We’ll take a look at the impact on annotation in a future post.
Does hybrid assembly help?
There are several ways that long reads or contigs from a separate assembly process can be used in SPAdes.
- We can assemble the Illumina paired end data and add the cleaned 454 data as long reads
- We can assemble the Illumina paired end data and add the assembled 454 data as contigs (either trusted, or untrusted)
- We can also include the assembled (using Trinity) transcriptome data as trusted or untrusted contigs
There are a large number of potential permutations of these options. In the figure below:
JY1305nohyb is the assembly with 454 data treated as long reads (“sanger”) and the Trinity assembly of the transcriptome (which will be discussed in another post) treated as untrusted contigs:
/usr/local/bin/spades.py --12 JY1305.pe.qc.fp.af.keep.fastq -s JY1305.se.qc.fp.af.keep.fastq --sanger JY1305-454.fastq --untrusted-contigs ../JY1305-transcript/trinity_out_dir/Trinity.fasta -o JY1305nohyb-spades
JY1305dnhyb is the assembly with 454 contigs treated as trusted contigs:
/usr/local/bin/spades.py -o JY1305dnhyb-spades --12 JY1305.pe.qc.fp.af.keep.fastq -s JY1305.se.qc.fp.af.keep.fastq --careful --trusted-contigs ../454-lenient/care-454spades/scaffolds.fasta
JY1305wtrans treats the Trinity data as trusted contigs and the assembled 454 as untrusted, and JY1305wtrans2 is the reverse:
/usr/local/bin/spades.py --12 JY1305.pe.qc.fp.af.keep.fastq -s JY1305.se.qc.fp.af.keep.fastq --trusted-contigs ../JY1305-transcript/trinity_out_dir/Trinity.fasta --untrusted-contigs ../454-lenient/care-454spades/contigs.fasta -o JY1305withtrans
How much of a difference does it make?
Of the four permutations tried, the first — using the unassembled 454 reads as longreads and the Trinity transcriptome contigs as untrusted contigs — produced the best assembly by standard measures.

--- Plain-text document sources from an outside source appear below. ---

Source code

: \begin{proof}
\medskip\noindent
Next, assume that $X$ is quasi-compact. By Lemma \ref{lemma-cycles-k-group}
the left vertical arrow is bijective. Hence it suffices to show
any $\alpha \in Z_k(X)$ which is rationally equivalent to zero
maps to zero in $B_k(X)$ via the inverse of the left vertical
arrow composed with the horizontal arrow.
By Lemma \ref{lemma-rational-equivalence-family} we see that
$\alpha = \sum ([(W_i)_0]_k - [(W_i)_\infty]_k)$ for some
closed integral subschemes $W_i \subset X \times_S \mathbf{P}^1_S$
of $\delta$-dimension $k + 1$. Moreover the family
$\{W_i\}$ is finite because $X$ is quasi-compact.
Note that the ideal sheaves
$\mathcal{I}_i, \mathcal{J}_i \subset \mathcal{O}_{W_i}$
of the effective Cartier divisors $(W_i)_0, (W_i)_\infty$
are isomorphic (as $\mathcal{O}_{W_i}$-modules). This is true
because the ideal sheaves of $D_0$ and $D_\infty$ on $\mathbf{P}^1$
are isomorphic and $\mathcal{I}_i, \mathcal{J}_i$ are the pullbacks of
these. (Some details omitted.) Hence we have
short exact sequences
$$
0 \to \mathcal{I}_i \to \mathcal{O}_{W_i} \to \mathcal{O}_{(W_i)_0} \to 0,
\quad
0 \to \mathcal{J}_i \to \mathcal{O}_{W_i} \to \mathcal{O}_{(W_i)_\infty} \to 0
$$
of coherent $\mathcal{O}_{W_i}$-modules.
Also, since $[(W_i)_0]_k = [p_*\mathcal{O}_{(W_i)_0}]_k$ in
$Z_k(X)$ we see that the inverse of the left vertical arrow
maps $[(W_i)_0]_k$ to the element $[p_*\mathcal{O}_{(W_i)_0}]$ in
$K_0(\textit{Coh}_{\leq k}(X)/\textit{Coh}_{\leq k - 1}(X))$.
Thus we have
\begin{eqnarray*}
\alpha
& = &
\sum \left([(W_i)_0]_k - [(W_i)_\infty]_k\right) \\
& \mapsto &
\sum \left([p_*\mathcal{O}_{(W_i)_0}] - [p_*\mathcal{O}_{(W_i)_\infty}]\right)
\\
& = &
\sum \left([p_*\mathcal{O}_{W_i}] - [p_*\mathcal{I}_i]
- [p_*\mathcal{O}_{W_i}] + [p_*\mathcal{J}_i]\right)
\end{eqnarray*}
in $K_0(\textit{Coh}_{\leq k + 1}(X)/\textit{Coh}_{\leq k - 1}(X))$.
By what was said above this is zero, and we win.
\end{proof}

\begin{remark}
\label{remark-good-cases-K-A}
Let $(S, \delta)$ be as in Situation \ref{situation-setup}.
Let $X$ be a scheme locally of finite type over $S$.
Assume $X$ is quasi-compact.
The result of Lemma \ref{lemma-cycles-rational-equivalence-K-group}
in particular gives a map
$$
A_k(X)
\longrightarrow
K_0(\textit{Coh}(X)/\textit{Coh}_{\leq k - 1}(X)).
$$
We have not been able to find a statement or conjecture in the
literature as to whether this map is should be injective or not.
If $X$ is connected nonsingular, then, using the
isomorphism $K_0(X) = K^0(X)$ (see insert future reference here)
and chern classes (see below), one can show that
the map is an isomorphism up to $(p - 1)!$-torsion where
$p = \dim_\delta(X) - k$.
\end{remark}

However, looking more closely at the scenarios where both assembled 454 and assembled transcript are used, we can see that their presence joins one large contig that wasn’t joined before, which perhaps explains some of the difference in N50. In a future post, we’ll look at how each of these assemblies annotates with RAST.